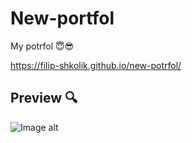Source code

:# New-portfol

My potrfol 😇😎
 
https://filip-shkolik.github.io/new-potrfol/

## Preview :mag:
![Image alt](https://github.com/filip-shkolik/new-portfol/blob/main/preview/preview.png)
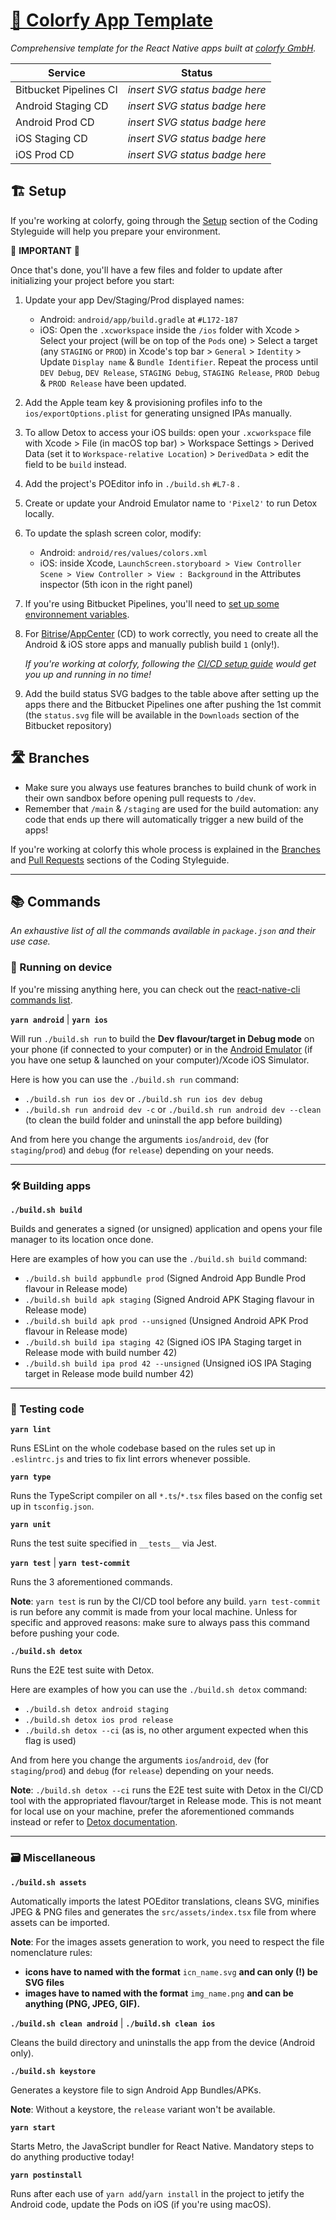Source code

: # [🧰 Colorfy App Template](https://github.com/colorfy-software/react-native-colorfy-template)

_Comprehensive template for the React Native apps built at [colorfy GmbH](https://colorfy.me)._

| Service                | Status                         |
| ---------------------- | ------------------------------ |
| Bitbucket Pipelines CI | _insert SVG status badge here_ |
| Android Staging CD     | _insert SVG status badge here_ |
| Android Prod CD        | _insert SVG status badge here_ |
| iOS Staging CD         | _insert SVG status badge here_ |
| iOS Prod CD            | _insert SVG status badge here_ |

## 🏗️ Setup

If you're working at colorfy, going through the
[Setup](https://colorfy.atlassian.net/wiki/spaces/COLORFY/pages/1217265684/Coding+Styleguide#Setup) section of the Coding Styleguide will help you prepare your environment.

🚨 **IMPORTANT** 🚨

Once that's done, you'll have a few files and folder to update after initializing your project before you start:

1. Update your app Dev/Staging/Prod displayed names:
   * Android: `android/app/build.gradle` at `#L172-187`
   * iOS: Open the `.xcworkspace` inside the `/ios` folder with Xcode > Select your project (will be on top of the
     `Pods` one) > Select a target (any `STAGING` or `PROD`) in Xcode's top bar > `General` > `Identity` > Update
     `Display name` & `Bundle Identifier`. Repeat the process until `DEV Debug`, `DEV Release`, `STAGING Debug`, `STAGING Release`, `PROD Debug` &
     `PROD Release` have been updated.
2. Add the Apple team key & provisioning profiles info to the `ios/exportOptions.plist` for generating unsigned IPAs manually.
3. To allow Detox to access your iOS builds: open your `.xcworkspace` file with Xcode > File (in macOS top bar) >
   Workspace Settings > Derived Data (set it to `Workspace-relative Location`) > `DerivedData` > edit the field to be
   `build` instead.
4. Add the project's POEditor info in `./build.sh` `#L7-8`    .
5. Create or update your Android Emulator name to `'Pixel2'` to run Detox locally.
6. To update the splash screen color, modify: 
   * Android: `android/res/values/colors.xml`
   * iOS: inside Xcode, `LaunchScreen.storyboard > View Controller Scene > View Controller > View : Background` in the Attributes inspector (5th icon in the right panel)
7. If you're using Bitbucket Pipelines, you'll need to [set up some environnement variables](https://support.atlassian.com/bitbucket-cloud/docs/deploy-build-artifacts-to-bitbucket-downloads/).
8. For [Bitrise](https://www.bitrise.io)/[AppCenter](https://appcenter.ms) (CD) to work correctly, you need to create all the Android & iOS store apps and manually publish build `1` (only!). 
   
   _If you're working at colorfy, following the [CI/CD setup guide](https://colorfy.atlassian.net/wiki/spaces/COLORFY/pages/2572484609/Build+Automation) would get you up and running in no time!_

9. Add the build status SVG badges to the table above after setting up the apps there and the Bitbucket Pipelines one after pushing the 1st commit (the `status.svg` file will be available in the `Downloads` section of the Bitbucket repository)

## 🛣 Branches

- Make sure you always use features branches to build chunk of work in their own sandbox before opening pull requests to `/dev`.
- Remember that `/main` & `/staging` are used for the build automation: any code that ends up there will automatically trigger a new build of the apps!

If you're working at colorfy this whole process is explained in the
[Branches](https://colorfy.atlassian.net/wiki/spaces/COLORFY/pages/1217265684/Coding+Styleguide#Branches) and [Pull
Requests](https://colorfy.atlassian.net/wiki/spaces/COLORFY/pages/1217265684/Coding+Styleguide#Pull-Requests) sections
of the Coding Styleguide.

---

## 📚 Commands

_An exhaustive list of all the commands available in `package.json` and their use case._

### 📱 Running on device

If you're missing anything here, you can check out the [react-native-cli commands list](https://github.com/react-native-community/cli/blob/master/docs/commands.md#run-ios).

**`yarn android`** | **`yarn ios`**

Will run `./build.sh run` to build the **Dev flavour/target in Debug mode** on your phone (if connected to your computer) or in the [Android
Emulator](https://developer.android.com/studio/run/emulator) (if you have one setup & launched on your computer)/Xcode iOS Simulator.

Here is how you can use the `./build.sh run` command:
- `./build.sh run ios dev` or `./build.sh run ios dev debug`
- `./build.sh run android dev -c` or `./build.sh run android dev --clean` (to clean the build folder and uninstall the app before building)

And from here you change the arguments `ios`/`android`, `dev` (for `staging`/`prod`) and `debug` (for `release`) depending on your needs.

---

### 🛠️ Building apps

**`./build.sh build`**

Builds and generates a signed (or unsigned) application and opens your file manager to its location once done.

Here are examples of how you can use the `./build.sh build` command:
- `./build.sh build appbundle prod` (Signed Android App Bundle Prod flavour in Release mode)
- `./build.sh build apk staging` (Signed Android APK Staging flavour in Release mode)
- `./build.sh build apk prod --unsigned` (Unsigned Android APK Prod flavour in Release mode) 
- `./build.sh build ipa staging 42` (Signed iOS IPA Staging target in Release mode with build number 42)
- `./build.sh build ipa prod 42 --unsigned` (Unsigned iOS IPA Staging target in Release mode build number 42)

---

### 🧪 Testing code

**`yarn lint`**

Runs ESLint on the whole codebase based on the rules set up in `.eslintrc.js` and tries to fix lint errors whenever possible.

**`yarn type`**

Runs the TypeScript compiler on all `*.ts`/`*.tsx` files based on the config set up in `tsconfig.json`.

**`yarn unit`**

Runs the test suite specified in `__tests__` via Jest.

**`yarn test`** | **`yarn test-commit`**

Runs the 3 aforementioned commands.

**Note**: `yarn test` is run by the CI/CD tool before any build. `yarn test-commit` is run before any commit is made from your local machine. Unless for specific and approved reasons: make sure to always pass this command before pushing your code.

**`./build.sh detox`**

Runs the E2E test suite with Detox.

Here are examples of how you can use the `./build.sh detox` command:
- `./build.sh detox android staging`
- `./build.sh detox ios prod release`
- `./build.sh detox --ci` (as is, no other argument expected when this flag is used)

And from here you change the arguments `ios`/`android`, `dev` (for `staging`/`prod`) and `debug` (for `release`) depending on your needs.

**Note**: `./build.sh detox --ci` runs the E2E test suite with Detox in the CI/CD tool with the appropriated flavour/target in Release mode. This is not meant for local use on your machine, prefer the aforementioned commands instead or refer to [Detox documentation](https://github.com/wix/Detox/tree/master/docs).

---

### 🗃 Miscellaneous

**`./build.sh assets`**

Automatically imports the latest POEditor translations, cleans SVG, minifies JPEG & PNG files and 
generates the `src/assets/index.tsx` file from where assets can be imported.

**Note**: For the images assets generation to work, you need to respect the file nomenclature rules:
  - **icons have to named with the format** `icn_name.svg` **and can only (!) be SVG files**
  - **images have to named with the format** `img_name.png` **and can be anything (PNG, JPEG, GIF).**

**`./build.sh clean android`** | **`./build.sh clean ios`**

Cleans the build directory and uninstalls the app from the device (Android only).

**`./build.sh keystore`**

Generates a keystore file to sign Android App Bundles/APKs.

**Note**: Without a keystore, the `release` variant won't be available.

**`yarn start`**

Starts Metro, the JavaScript bundler for React Native. Mandatory steps to do anything productive today!

**`yarn postinstall`**

Runs after each use of `yarn add`/`yarn install` in the project to jetify the Android code, update the Pods on iOS (if you're using macOS).

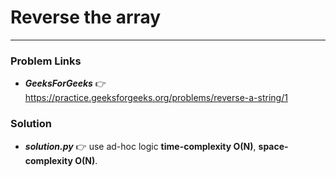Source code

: # Reverse the array

---

### Problem Links
- **_GeeksForGeeks_** :point_right: https://practice.geeksforgeeks.org/problems/reverse-a-string/1

### Solution
- **_solution.py_** :point_right: use ad-hoc logic **time-complexity O(N)**, **space-complexity O(N)**.
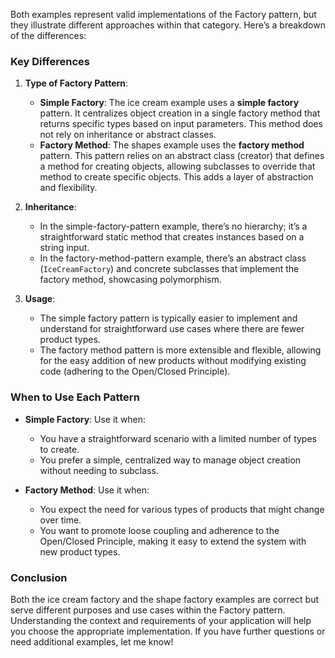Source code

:Both examples represent valid implementations of the Factory pattern, but they illustrate different approaches within that category. Here’s a breakdown of the differences:

### Key Differences

1. **Type of Factory Pattern**:

   - **Simple Factory**: The ice cream example uses a **simple factory** pattern. It centralizes object creation in a single factory method that returns specific types based on input parameters. This method does not rely on inheritance or abstract classes.
   - **Factory Method**: The shapes example uses the **factory method** pattern. This pattern relies on an abstract class (creator) that defines a method for creating objects, allowing subclasses to override that method to create specific objects. This adds a layer of abstraction and flexibility.

2. **Inheritance**:

   - In the simple-factory-pattern example, there’s no hierarchy; it’s a straightforward static method that creates instances based on a string input.
   - In the factory-method-pattern example, there’s an abstract class (`IceCreamFactory`) and concrete subclasses that implement the factory method, showcasing polymorphism.

3. **Usage**:
   - The simple factory pattern is typically easier to implement and understand for straightforward use cases where there are fewer product types.
   - The factory method pattern is more extensible and flexible, allowing for the easy addition of new products without modifying existing code (adhering to the Open/Closed Principle).

### When to Use Each Pattern

- **Simple Factory**: Use it when:

  - You have a straightforward scenario with a limited number of types to create.
  - You prefer a simple, centralized way to manage object creation without needing to subclass.

- **Factory Method**: Use it when:
  - You expect the need for various types of products that might change over time.
  - You want to promote loose coupling and adherence to the Open/Closed Principle, making it easy to extend the system with new product types.

### Conclusion

Both the ice cream factory and the shape factory examples are correct but serve different purposes and use cases within the Factory pattern. Understanding the context and requirements of your application will help you choose the appropriate implementation. If you have further questions or need additional examples, let me know!
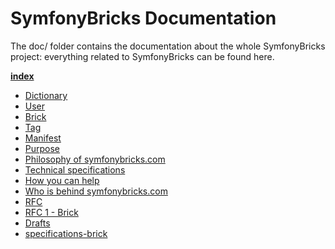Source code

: # SymfonyBricks Documentation

The doc/ folder contains the documentation about the whole SymfonyBricks project: everything related to SymfonyBricks can be found here. 

**[index](index.md)**

- [Dictionary](dictionary.md)
 - [User](dictionary.md#user)
 - [Brick](dictionary.md#brick)
 - [Tag](dictionary.md#tag)
- [Manifest](manifest.md)
 - [Purpose](manifest.md#purpose)
 - [Philosophy of symfonybricks.com](manifest.md#philosophy-of-symfonybrickscom)
 - [Technical specifications](manifest.md#technical-specifications)
 - [How you can help](manifest.md#how-you-can-help)
 - [Who is behind symfonybricks.com](manifest.md#who-is-behind-symfonybrickscom)
- [RFC](RFC/)
 - [RFC 1 - Brick](RFC/RFC_1_-_Brick.md)
- [Drafts](drafts/)
 - [specifications-brick](drafts/specifications-brick.md)
 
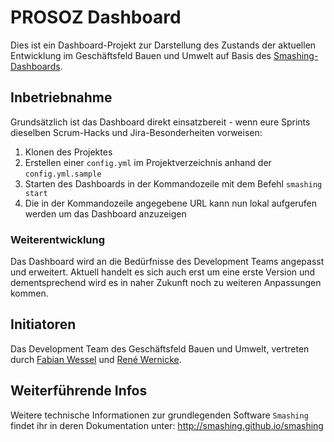 # PROSOZ Dashboard

Dies ist ein Dashboard-Projekt zur Darstellung des Zustands der aktuellen Entwicklung im Geschäftsfeld Bauen und Umwelt auf Basis des [Smashing-Dashboards](https://github.com/Smashing/smashing). 

## Inbetriebnahme

Grundsätzlich ist das Dashboard direkt einsatzbereit - wenn eure Sprints dieselben Scrum-Hacks und Jira-Besonderheiten vorweisen:

1. Klonen des Projektes
1. Erstellen einer `config.yml` im Projektverzeichnis anhand der `config.yml.sample`
1. Starten des Dashboards in der Kommandozeile mit dem Befehl `smashing start`
1. Die in der Kommandozeile angegebene URL kann nun lokal aufgerufen werden um das Dashboard anzuzeigen

### Weiterentwicklung

Das Dashboard wird an die Bedürfnisse des Development Teams angepasst und erweitert. Aktuell handelt es sich auch erst um eine erste Version und dementsprechend wird es in naher Zukunft noch zu weiteren Anpassungen kommen.

## Initiatoren

Das Development Team des Geschäftsfeld Bauen und Umwelt, vertreten durch [Fabian Wessel](https://github.com/forbon) und [René Wernicke](https://github.com/renao).

## Weiterführende Infos

Weitere technische Informationen zur grundlegenden Software `Smashing` findet ihr in deren Dokumentation unter: http://smashing.github.io/smashing
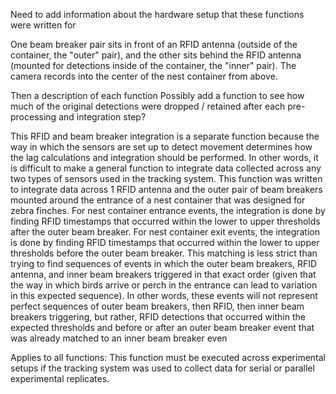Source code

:

Need to add information about the hardware setup that these functions were written for

One beam breaker pair sits in front of an RFID antenna (outside of the container, the "outer" pair), and the other sits behind the RFID antenna (mounted for detections inside of the container, the "inner" pair). The camera records into the center of the nest container from above. 


Then a description of each function
Possibly add a function to see how much of the original detections were dropped / retained after each pre-processing and integration step?


This RFID and beam breaker integration is a separate function because the way in which the sensors are set up to detect movement determines how the lag calculations and integration should be performed. In other words, it is difficult to make a general function to integrate data collected across any two types of sensors used in the tracking system. This function was written to integrate data across 1 RFID antenna and the outer pair of beam breakers mounted around the entrance of a nest container that was designed for zebra finches. For nest container entrance events, the integration is done by finding RFID timestamps that occurred within the lower to upper thresholds after the outer beam breaker. For nest container exit events, the integration is done by finding RFID timestamps that occurred within the lower to upper thresholds before the outer beam breaker. This matching is less strict than trying to find sequences of events in which the outer beam breakers, RFID antenna, and inner beam breakers triggered in that exact order (given that the way in which birds arrive or perch in the entrance can lead to variation in this expected sequence). In other words, these events will not represent perfect sequences of outer beam breakers, then RFID, then inner beam breakers triggering, but rather, RFID detections that occurred within the expected thresholds and before or after an outer beam breaker event that was already matched to an inner beam breaker even

Applies to all functions: This function must be executed across experimental setups if the tracking system was used to collect data for serial or parallel experimental replicates.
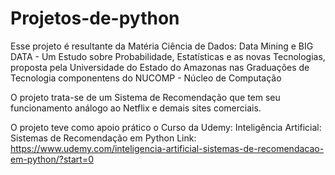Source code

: # Projetos-de-python


Esse projeto é resultante da Matéria Ciência de Dados: Data Mining e BIG DATA - Um Estudo sobre Probabilidade, Estatísticas e as novas Tecnologias, proposta pela Universidade do Estado do Amazonas nas Graduações de Tecnologia componentens do NUCOMP - Núcleo de Computação

O projeto trata-se de um Sistema de Recomendação que tem seu funcionamento análogo ao Netflix e demais sites comerciais.

O projeto teve como apoio prático o Curso da Udemy: Inteligência Artificial: Sistemas de Recomendação em Python
Link: https://www.udemy.com/inteligencia-artificial-sistemas-de-recomendacao-em-python/?start=0

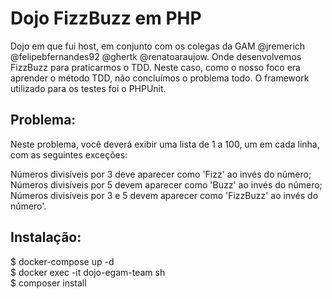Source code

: # Dojo FizzBuzz em PHP

Dojo em que fui host, em conjunto com os colegas da GAM @jremerich @felipebfernandes92 @ghertk @renatoaraujow. Onde desenvolvemos FizzBuzz para praticarmos o TDD.
Neste caso, como o nosso foco era aprender o método TDD, não concluímos o problema todo. O framework utilizado para os testes foi  o PHPUnit.

<h2>Problema:</h2>

Neste problema, você deverá exibir uma lista de 1 a 100, um em cada linha, com as seguintes exceções:

Números divisíveis por 3 deve aparecer como 'Fizz' ao invés do número; </br>
Números divisíveis por 5 devem aparecer como 'Buzz' ao invés do número; </br>
Números divisíveis por 3 e 5 devem aparecer como 'FizzBuzz' ao invés do número'. </br>

<h2>Instalação:</h2>

$ docker-compose up -d </br>
$ docker exec -it dojo-egam-team sh </br>
$ composer install </br>
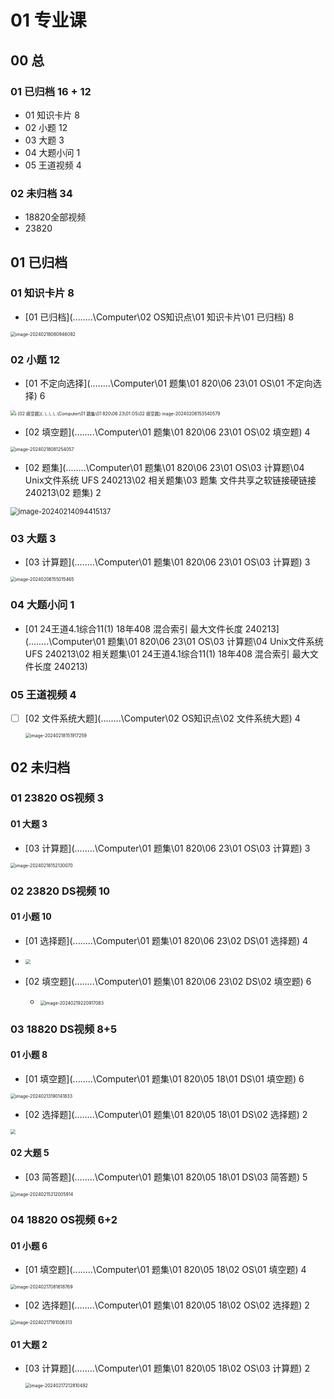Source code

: 
# 01 专业课



## 00 总 



### 01 已归档 16 + 12

* 01 知识卡片 8
* 02 小题 12
* 03 大题 3
* 04 大题小问  1
* 05 王道视频 4

### 02 未归档 34

* 18820全部视频
* 23820



## 01 已归档

 

### 01 知识卡片 8

*  [01 已归档](..\..\..\..\Computer\02 OS知识点\01 知识卡片\01 已归档)  8

  <img src="https://cvp.oss-cn-shanghai.aliyuncs.com/picgo/202402180809192.png" alt="image-20240218080946092" style="zoom:50%;" />



### 02 小题 12

*   [01 不定向选择](..\..\..\..\Computer\01 题集\01 820\06 23\01 OS\01 不定向选择) 6

<img src="https://cvp.oss-cn-shanghai.aliyuncs.com/picgo/202402061535630.png" alt="i [02 填空题](..\..\..\..\Computer\01 题集\01 820\06 23\01 OS\02 填空题) mage-20240206153540579" style="zoom:50%;" />

*  [02 填空题](..\..\..\..\Computer\01 题集\01 820\06 23\01 OS\02 填空题)  4

  <img src="https://cvp.oss-cn-shanghai.aliyuncs.com/picgo/202402180812148.png" alt="image-20240218081254057" style="zoom:50%;" />

*    [02 题集](..\..\..\..\Computer\01 题集\01 820\06 23\01 OS\03 计算题\04 Unix文件系统 UFS 240213\02 相关题集\03 题集 文件共享之软链接硬链接 240213\02 题集) 2

  <img src="https://cvp.oss-cn-shanghai.aliyuncs.com/picgo/202402140944205.png" alt="image-20240214094415137" style="zoom:80%;" />



### 03 大题  3

*   [03 计算题](..\..\..\..\Computer\01 题集\01 820\06 23\01 OS\03 计算题) 3

<img src="https://cvp.oss-cn-shanghai.aliyuncs.com/picgo/202402061550507.png" alt="image-20240206155015465" style="zoom:50%;" />



### 04 大题小问  1

*    [01 24王道4.1综合11(1) 18年408 混合索引 最大文件长度 240213](..\..\..\..\Computer\01 题集\01 820\06 23\01 OS\03 计算题\04 Unix文件系统 UFS 240213\02 相关题集\01 24王道4.1综合11(1) 18年408 混合索引 最大文件长度 240213) 



### 05 王道视频 4

- [ ] [02 文件系统大题](..\..\..\..\Computer\02 OS知识点\02 文件系统大题) 4

  <img src="https://cvp.oss-cn-shanghai.aliyuncs.com/picgo/202402181519335.png" alt="image-20240218151917259" style="zoom:50%;" />

## 02 未归档



### 01 23820 OS视频 3

#### 01 大题 3

*  [03 计算题](..\..\..\..\Computer\01 题集\01 820\06 23\01 OS\03 计算题)  3

  <img src="https://cvp.oss-cn-shanghai.aliyuncs.com/picgo/202402181521161.png" alt="image-20240218152130070" style="zoom:50%;" />



### 02 23820 DS视频 10

#### 01 小题 10

*  [01 选择题](..\..\..\..\Computer\01 题集\01 820\06 23\02 DS\01 选择题) 4
  * <img src="https://cvp.oss-cn-shanghai.aliyuncs.com/picgo/202402181902041.png" style="zoom:50%;" />

*  [02 填空题](..\..\..\..\Computer\01 题集\01 820\06 23\02 DS\02 填空题)  6
   * <img src="https://cvp.oss-cn-shanghai.aliyuncs.com/picgo/202402192209143.png" alt="image-20240219220917083" style="zoom:50%;" />

### 03 18820 DS视频 8+5

#### 01 小题 8

*  [01 填空题](..\..\..\..\Computer\01 题集\01 820\05 18\01 DS\01 填空题)  6

<img src="https://cvp.oss-cn-shanghai.aliyuncs.com/picgo/202402131901886.png" alt="image-20240213190141833" style="zoom:50%;" />



*  [02 选择题](..\..\..\..\Computer\01 题集\01 820\05 18\01 DS\02 选择题) 2

  <img src="https://cvp.oss-cn-shanghai.aliyuncs.com/picgo/202402132135542.png" style="zoom:50%;" />

#### 02 大题 5

*  [03 简答题](..\..\..\..\Computer\01 题集\01 820\05 18\01 DS\03 简答题) 5

  <img src="https://cvp.oss-cn-shanghai.aliyuncs.com/picgo/202402152120003.png" alt="image-20240215212005914" style="zoom:50%;" />



### 04 18820 OS视频 6+2

#### 01 小题 6

*  [01 填空题](..\..\..\..\Computer\01 题集\01 820\05 18\02 OS\01 填空题) 4

  <img src="https://cvp.oss-cn-shanghai.aliyuncs.com/picgo/202402170816857.png" alt="image-20240217081618769" style="zoom:50%;" />

*  [02 选择题](..\..\..\..\Computer\01 题集\01 820\05 18\02 OS\02 选择题) 2

  <img src="https://cvp.oss-cn-shanghai.aliyuncs.com/picgo/202402171910370.png" alt="image-20240217191006313" style="zoom:50%;" />

#### 01 大题 2

* [03 计算题](..\..\..\..\Computer\01 题集\01 820\05 18\02 OS\03 计算题)  2

  <img src="https://cvp.oss-cn-shanghai.aliyuncs.com/picgo/202402172128568.png" alt="image-20240217212810492" style="zoom: 50%;" />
***
→ ABOUT THIS EXERCISE:
Your task is to copy every line of the entries that contains the string "OS知识点".

→ OUTPUT BELOW:
*  [01 已归档](..\..\..\..\Computer\02 OS知识点\01 知识卡片\01 已归档)  8
- [ ] [02 文件系统大题](..\..\..\..\Computer\02 OS知识点\02 文件系统大题) 4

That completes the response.